Postmortems
Capture learnings from incidents and prevent recurrence.
Overview
A postmortem is a written record of an incident that answers: What happened? Why did it happen? What are we doing to prevent it from happening again?
Runframe makes postmortems easy by pre-filling incident data and tracking follow-up items.
Why write postmortems?
| Benefit | Explanation |
|---|---|
| Institutional memory – New team members learn from past incidents | |
| Systemic improvements – Identify and fix underlying issues | |
| Blameless culture – Focus on systems, not individuals | |
| Customer communication – Explain what happened and what you’re doing | |
| Compliance – Many organizations require incident documentation |
When to write postmortems
| Severity | Postmortem recommendation |
|---|---|
| P0 | Always required |
| P1 | Always required |
| P2 | Recommended |
| P3 | Optional |
| P4 | Skip unless it reveals a systemic issue |
Creating a postmortem
Automatic creation from incidents
When you resolve an incident, Runframe prompts you to start a postmortem:
/inc resolve
You’ll be asked:
- Provide a resolution summary
- Whether to start a postmortem
- Options: Yes, Later, or Skip
If you choose Yes, Runframe creates a PM-### document with:
- Incident title and number
- Severity and customer impact flag
- Timeline of status changes and key events
- Assigned responders
- Resolution summary
- Pre-populated sections to complete
Manual creation
Create a postmortem from the dashboard:
- Navigate to Incidents in the sidebar
- Click on the resolved incident
- Click Start Postmortem in the top right
- Runframe creates the PM-### document
Creating standalone postmortems
For incidents that occurred outside Runframe:
- Navigate to Postmortems in the sidebar
- Click New Postmortem
- Fill in the incident details manually
Postmortem template
Every postmortem follows a consistent structure for readability and searchability.
Header
| Field | Description |
|---|---|
| PM-### | Unique postmortem identifier |
| Incident INC-### | Links to the original incident |
| Title | Brief summary of the incident |
| Severity | P0 through P4 |
| Date | When the incident occurred |
| Duration | Time from detection to resolution |
| Customer impact | Whether customers were affected |
Sections
Summary
A 2 to 3 sentence overview. Write this last—it should synthesize the full postmortem.
Impact
What happened and who was affected:
- Which services were down or degraded?
- How many users were affected?
- What functionality was broken?
- Was data lost or corrupted?
Timeline
Chronological sequence of events. Use specific timestamps:
| Time | Event |
|---|---|
| 2:15 PM PT | Incident detected via Datadog alert |
| 2:17 PM PT | On-call engineer paged |
| 2:22 PM PT | Incident acknowledged, investigating |
| 2:35 PM PT | Root cause identified: database connection pool exhaustion |
| 2:45 PM PT | Hotfix deployed to production |
| 2:50 PM PT | Error rates returning to normal |
| 3:15 PM PT | Incident resolved |
Root cause
The technical explanation of what went wrong. Be specific:
- What code or configuration change caused this?

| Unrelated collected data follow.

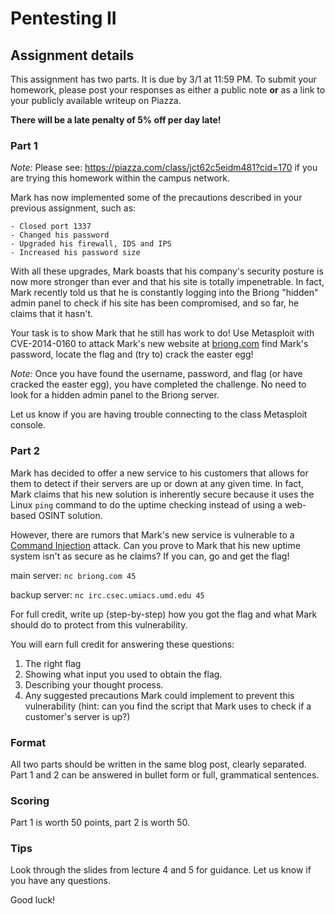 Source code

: Pentesting II
======

## Assignment details

This assignment has two parts. It is due by 3/1 at 11:59 PM.
To submit your homework, please post your responses as either a public note **or** as a link
to your publicly available writeup on Piazza.


**There will be a late penalty of 5% off per day late!**

### Part 1

*Note:* Please see: https://piazza.com/class/jct62c5eidm481?cid=170 if you are trying this homework within the campus network.


Mark has now implemented some of the precautions described in your previous assignment, such as:

    - Closed port 1337
    - Changed his password
    - Upgraded his firewall, IDS and IPS
    - Increased his password size

With all these upgrades, Mark boasts that his company's security posture is now more stronger than ever and that his site is totally impenetrable.
In fact, Mark recently told us that he is constantly logging into the Briong "hidden" admin panel to check if his site has been compromised, and so
far, he claims that it hasn't.

Your task is to show Mark that he still has work to do! Use Metasploit with CVE-2014-0160 to attack Mark's new website at [briong.com](http://briong.com) find Mark's password, locate the flag and (try to) crack the easter egg!

*Note:* Once you have found the username, password, and flag (or have cracked the easter egg), you have completed the challenge. No need to look for a hidden admin panel to the Briong server.

Let us know if you are having trouble connecting to the class Metasploit console.

### Part 2

Mark has decided to offer a new service to his customers that allows for them to detect if their servers are up or down at any given time.
In fact, Mark claims that his new solution is inherently secure because it uses the Linux `ping` command to do the uptime checking instead of using a web-based OSINT solution.

However, there are rumors that Mark's new service is vulnerable to a [Command Injection](https://www.owasp.org/index.php/Command_Injection) attack.
Can you prove to Mark that his new uptime system isn't as secure as he claims? If you can, go and get the flag!

main server:    `nc briong.com 45`

backup server:  `nc irc.csec.umiacs.umd.edu 45`

For full credit, write up (step-by-step) how you got the flag and what Mark should do to protect from this vulnerability.

You will earn full credit for answering these questions:
1. The right flag
2. Showing what input you used to obtain the flag.
3. Describing your thought process.
4. Any suggested precautions Mark could implement to prevent this vulnerability (hint: can you find the script that Mark uses to check if a customer's server is up?)

### Format

All two parts should be written in the same blog post, clearly separated.
Part 1 and 2 can be answered in bullet form or full, grammatical sentences.

### Scoring

Part 1 is worth 50 points, part 2 is worth 50.

### Tips

Look through the slides from lecture 4 and 5 for guidance. Let us know if you have any questions.

Good luck!
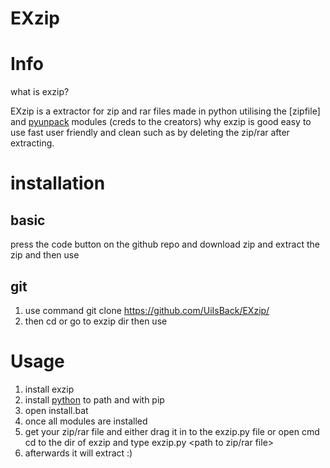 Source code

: # EXzip
# Info
what is exzip?

EXzip is a extractor for zip and rar files made in python utilising the [zipfile] and [pyunpack](https://pypi.org/project/pyunpack/) modules (creds to the creators)  why exzip is good easy to use fast user friendly and clean such as by deleting the zip/rar after extracting.

# installation
## basic
press the code button on the github repo and download zip and extract the zip and then use 
## git 
1. use command git clone https://github.com/UiIsBack/EXzip/ 
2. then cd or go to exzip dir then use

# Usage
1. install exzip
2. install [python](https://python.org) to path and with pip
3. open install.bat
4. once all modules are installed 
5. get your zip/rar file and either drag it in to the exzip.py file or open cmd cd to the dir of exzip and type exzip.py <path to zip/rar file>
6. afterwards it will extract :)
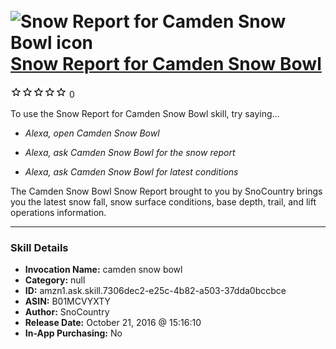 # &nbsp;<img src="skill_icon" alt="Snow Report for Camden Snow Bowl icon" width="36"> [Snow Report for Camden Snow Bowl](http://alexa.amazon.com/#skills/amzn1.ask.skill.7306dec2-e25c-4b82-a503-37dda0bccbce)
![0 stars](../../images/ic_star_border_black_18dp_1x.png)![0 stars](../../images/ic_star_border_black_18dp_1x.png)![0 stars](../../images/ic_star_border_black_18dp_1x.png)![0 stars](../../images/ic_star_border_black_18dp_1x.png)![0 stars](../../images/ic_star_border_black_18dp_1x.png) 0

To use the Snow Report for Camden Snow Bowl skill, try saying...

* *Alexa, open Camden Snow Bowl*

* *Alexa, ask Camden Snow Bowl for the snow report*

* *Alexa, ask Camden Snow Bowl for latest conditions*

The Camden Snow Bowl Snow Report brought to you by SnoCountry brings you the latest snow fall, snow surface conditions,  base depth, trail, and lift operations information.

***

### Skill Details

* **Invocation Name:** camden snow bowl
* **Category:** null
* **ID:** amzn1.ask.skill.7306dec2-e25c-4b82-a503-37dda0bccbce
* **ASIN:** B01MCVYXTY
* **Author:** SnoCountry
* **Release Date:** October 21, 2016 @ 15:16:10
* **In-App Purchasing:** No
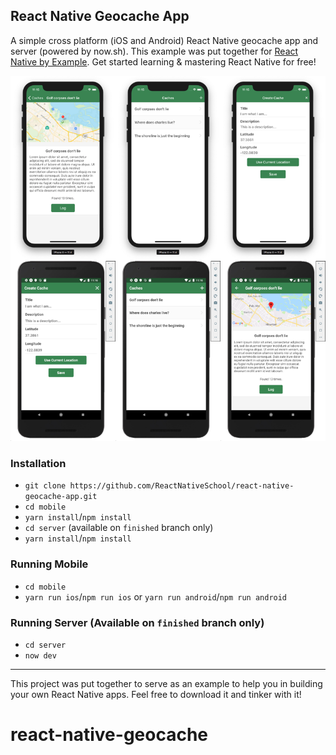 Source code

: ## React Native Geocache App

A simple cross platform (iOS and Android) React Native geocache app and server (powered by now.sh). This example was put together for [React Native by Example](https://www.reactnativebyexample.com/). Get started learning & mastering React Native for free!

![Reference Designs](./assets/reference.png)

### Installation

- `git clone https://github.com/ReactNativeSchool/react-native-geocache-app.git`
- `cd mobile`
- `yarn install`/`npm install`
- `cd server` (available on `finished` branch only)
- `yarn install`/`npm install`

### Running Mobile

- `cd mobile`
- `yarn run ios`/`npm run ios` or `yarn run android`/`npm run android`

### Running Server (Available on `finished` branch only)

- `cd server`
- `now dev`

---

This project was put together to serve as an example to help you in building your own React Native apps. Feel free to download it and tinker with it!
# react-native-geocache
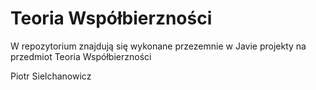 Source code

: # Teoria Współbierzności

W repozytorium znajdują się wykonane przezemnie w Javie projekty na przedmiot Teoria Współbierzności

Piotr Sielchanowicz
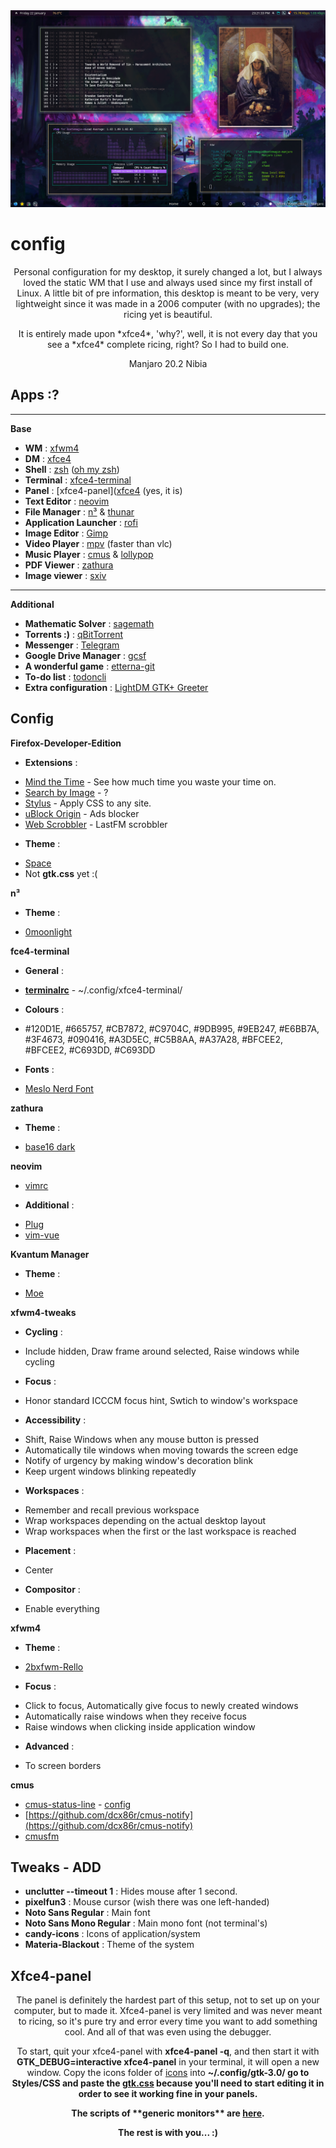 <div align="center"><img src="/theme/preview.png"></img></div>


# config
<p align="center">Personal configuration for my desktop, it surely changed a lot, but I always loved the static WM that I use and always used since my first install of Linux. A little bit of pre information, this desktop is meant to be very, very lightweight since it was made in a 2006 computer (with no upgrades); the ricing yet is beautiful.</p>

<p align="center">It is entirely made upon *xfce4*, 'why?', well, it is not every day that you see a *xfce4* complete ricing, right? So I had to build one.</p>

<p align="center">Manjaro 20.2 Nibia</p>

## Apps :?

---

**Base**

- **WM** : [xfwm4](https://www.xfce.org/)
- **DM** : [xfce4](https://www.xfce.org/)
- **Shell** : [zsh](https://ohmyz.sh/) ([oh my zsh](https://github.com/ohmyzsh/ohmyzsh))
- **Terminal** : [xfce4-terminal](https://gitlab.xfce.org/apps/xfce4-terminal)
- **Panel** : [xfce4-panel]([xfce4](https://www.xfce.org/) (yes, it is)
- **Text Editor** : [neovim](https://neovim.io/)
- **File Manager** : [n³](https://github.com/jarun/nnn/) & [thunar](https://www.xfce.org/)
- **Application Launcher** : [rofi](https://github.com/davatorium/rofi)
- **Image Editor** : [Gimp](https://www.gimp.org/)
- **Video Player** : [mpv](https://mpv.io/) (faster than vlc)
- **Music Player** : [cmus](https://cmus.github.io/) & [lollypop](https://gitlab.gnome.org/World/lollypop/)
- **PDF Viewer** : [zathura](https://pwmt.org/projects/zathura/)
- **Image viewer** : [sxiv](https://github.com/muennich/sxiv)

---

**Additional**

- **Mathematic Solver** : [sagemath](https://www.sagemath.org/)
- **Torrents :)** : [qBitTorrent](https://www.qbittorrent.org/)
- **Messenger** : [Telegram](https://telegram.org/)
- **Google Drive Manager** : [gcsf](https://github.com/harababurel/gcsf)
- **A wonderful game** : [etterna-git](https://etternaonline.com/)
- **To-do list** : [todoncli](https://github.com/murilo-arruda/todo-list-node-cli/)
- **Extra configuration** : [LightDM GTK+ Greeter](https://github.com/Xubuntu/lightdm-gtk-greeter)

## Config

**Firefox-Developer-Edition**
  * **Extensions** :
  - [Mind the Time](https://addons.mozilla.org/en-US/firefox/addon/mind-the-time/?utm_source=addons.mozilla.org&utm_medium=referral&utm_content=search) - See how much time you waste your time on.
  - [Search by Image](https://addons.mozilla.org/en-US/firefox/addon/search_by_image/) - ?
  - [Stylus](https://addons.mozilla.org/en-US/firefox/addon/styl-us/) - Apply CSS to any site.
  - [uBlock Origin](https://addons.mozilla.org/en-US/firefox/addon/ublock-origin/) - Ads blocker
  - [Web Scrobbler](https://addons.mozilla.org/en-US/firefox/addon/web-scrobbler/) - LastFM scrobbler
  * **Theme** :
  - [Space](https://addons.mozilla.org/en-US/firefox/addon/nicothin-space/?utm_content=addons-manager-reviews-link&utm_medium=firefox-browser&utm_source=firefox-browser)
  - Not **gtk.css** yet :(

**n³**
  * **Theme** :
  - [0moonlight](https://github.com/BeyondMagic/nnn-themes)


**fce4-terminal**
  * **General** :
  - [**terminalrc**](apps/xfce4-terminal/terminalrc) - ~/.config/xfce4-terminal/
  * **Colours** :
  - #120D1E, #665757, #CB7872, #C9704C, #9DB995, #9EB247, #E6BB7A, #3F4673, #090416, #A3D5EC, #C5B8AA, #A37A28, #BFCEE2, #BFCEE2, #C693DD, #C693DD
  * **Fonts** :
  - [Meslo Nerd Font](https://github.com/romkatv/powerlevel10k#meslo-nerd-font-patched-for-powerlevel10k)

**zathura**
  * **Theme** :
  - [base16 dark](https://github.com/BeyondMagic/zathura-themes)

**neovim**
  - [vimrc](apps/nvim/init.vim)
  * **Additional** :
  - [Plug](https://github.com/junegunn/vim-plug)
  - [vim-vue](https://github.com/posva/vim-vue)

**Kvantum Manager**
  * **Theme** :
  - [Moe](https://store.kde.org/p/1337441/)

**xfwm4-tweaks**
  * **Cycling** :
  - Include hidden, Draw frame around selected, Raise windows while cycling
  * **Focus** :
  - Honor standard ICCCM focus hint, Swtich to window's workspace
  * **Accessibility** :
  - Shift, Raise Windows when any mouse button is pressed
  - Automatically tile windows when moving towards the screen edge
  - Notify of urgency by making window's decoration blink
  - Keep urgent windows blinking repeatedly
  * **Workspaces** :
  - Remember and recall previous workspace
  - Wrap workspaces depending on the actual desktop layout
  - Wrap workspaces when the first or the last workspace is reached
  * **Placement** :
  - Center
  * **Compositor** :
  - Enable everything

**xfwm4**
  * **Theme** :
  - [2bxfwm-Rello](https://store.kde.org/p/1337441/)
  * **Focus** :
  - Click to focus, Automatically give focus to newly created windows
  - Automatically raise windows when they receive focus
  - Raise windows when clicking inside application window
  * **Advanced** :
  - To screen borders

**cmus**
  - [cmus-status-line](https://github.com/Noah2610/cmus-status-line) - [config](apps/cmus-status-line/config.toml)
  - [https://github.com/dcx86r/cmus-notify](https://github.com/dcx86r/cmus-notify)
  - [cmusfm](https://github.com/Arkq/cmusfm)


## Tweaks - ADD

- **unclutter --timeout 1** : Hides mouse after 1 second.
- **pixelfun3** : Mouse cursor (wish there was one left-handed)
- **Noto Sans Regular** : Main font
- **Noto Sans Mono Regular** : Main mono font (not terminal's)
- **candy-icons** : Icons of application/system
- **Materia-Blackout** : Theme of the system


## Xfce4-panel

<p align="center">The panel is definitely the hardest part of this setup, not to set up on your computer, but to made it. Xfce4-panel is very limited and was never meant to ricing, so it's pure try and error every time you want to add something cool. And all of that was even using the debugger.</p>

<p align="center">To start, quit your xfce4-panel with <strong>xfce4-panel -q</strong>, and then start it with <strong>GTK_DEBUG=interactive xfce4-panel</strong> in your terminal, it will open a new window. Copy the icons folder of <a href="/theme/icons">icons</a> into <strong>~/.config/gtk-3.0/<strong> go to Styles/CSS and paste the <a href="theme/gtk.css"><strong>gtk.css</strong></a> because you'll need to start editing it in order to see it working fine in your panels.</p>

<p align="center">The scripts of **generic monitors** are <a href="config/scripts">here</a>.</p>

<p align="center">The rest is with you... :)</p>
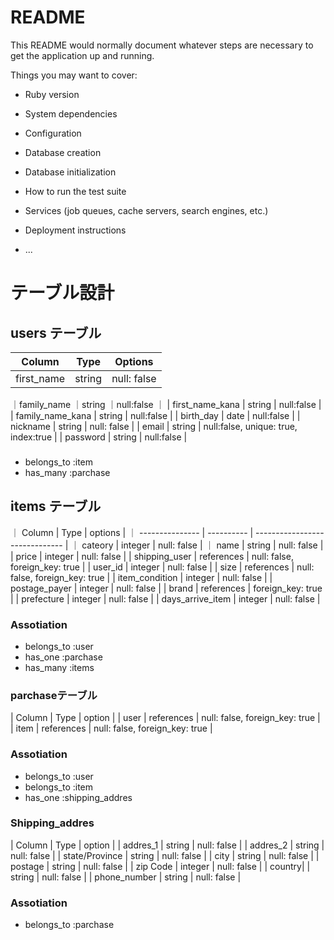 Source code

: # README

This README would normally document whatever steps are necessary to get the
application up and running.

Things you may want to cover:

* Ruby version

* System dependencies

* Configuration

* Database creation

* Database initialization

* How to run the test suite

* Services (job queues, cache servers, search engines, etc.)

* Deployment instructions

* ...


# テーブル設計

## users テーブル

| Column           | Type        | Options                              |
| -----------------| ------------| ------------------------------------ |
| first_name       | string      | null: false                          |
｜family_name      ｜string      ｜null:false                           ｜
| first_name_kana  | string      | null:false                           |
| family_name_kana | string      | null:false                           |
| birth_day        | date        | null:false                           |
| nickname         | string      | null: false                          |
| email            | string      | null:false, unique: true, index:true |
| password         | string      | null:false                           |

### 
- belongs_to :item
- has_many :parchase

## items テーブル

｜ Column          | Type       | options                        |
｜ --------------- | ---------- | ------------------------------ |
｜ cateory         | integer    | null: false                    |
｜ name            | string     | null: false                    |
| price            | integer    | null: false                    |
| shipping_user    | references | null: false, foreign_key: true |
| user_id          | integer    | null: false                    |
| size             | references | null: false, foreign_key: true |
| item_condition   | integer    | null: false                    |
| postage_payer    | integer    | null: false                    |
| brand            | references | foreign_key: true              |
| prefecture       | integer    | null: false                    |
| days_arrive_item | integer    | null: false                    |

### Assotiation

- belongs_to :user
- has_one :parchase
- has_many :items

### parchaseテーブル

| Column | Type        | option                           |
| user   | references  | null: false, foreign_key: true   |
| item   | references  | null: false, foreign_key: true   |

### Assotiation
- belongs_to :user
- belongs_to :item
- has_one :shipping_addres

### Shipping_addres

| Column         | Type       | option                          |
| addres_1       | string     | null: false                     |
| addres_2       | string     | null: false                     |
| state/Province | string     | null: false                     |
| city           | string     | null: false                     |
| postage        | string     | null: false                     |
| zip Code       | integer    | null: false                     |
| country|       | string     | null: false                     |
| phone_number   | string     | null: false                     |

### Assotiation
- belongs_to :parchase
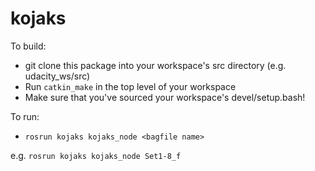 # kojaks

To build:
- git clone this package into your workspace's src directory (e.g. udacity_ws/src)
- Run `catkin_make` in the top level of your workspace
- Make sure that you've sourced your workspace's devel/setup.bash!

To run:
- `rosrun kojaks kojaks_node <bagfile name>`

e.g. `rosrun kojaks kojaks_node Set1-8_f`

- What was the cascade of failures?
- What monitoring was missing?
- What made this hard to detect or fix?
Resolution and recovery
How you fixed it:
- What was the immediate fix?
- What was the permanent fix?
- How long did each step take?
- What was the rollback plan if the fix didn’t work?
Follow-up actions
Specific, actionable items to prevent recurrence. Each action should have:
| Action | Owner | Due date | Status |
|---|---|---|---|
| Add monitoring for connection pool usage | @alice | 2026-01-15 | Open |
| Increase connection pool size from 10 to 50 | @bob | 2026-01-10 | Complete |
| Run load tests before database migrations | @carol | 2026-01-20 | Open |
Lessons learned
What went well and what didn’t:
What went well:
- On-call responded within SLA
- Hotfix was deployed quickly
- Communication to stakeholders was clear
What could be improved:
- Monitoring should have detected connection pool growth earlier
- Runbook for database issues didn’t cover this scenario
- Escalation to database specialist was delayed
Be blameless
Postmortems focus on systems and processes, not individuals. Never blame specific people. Instead of “@alice forgot to update the config,” write “The deployment process didn’t validate config changes.”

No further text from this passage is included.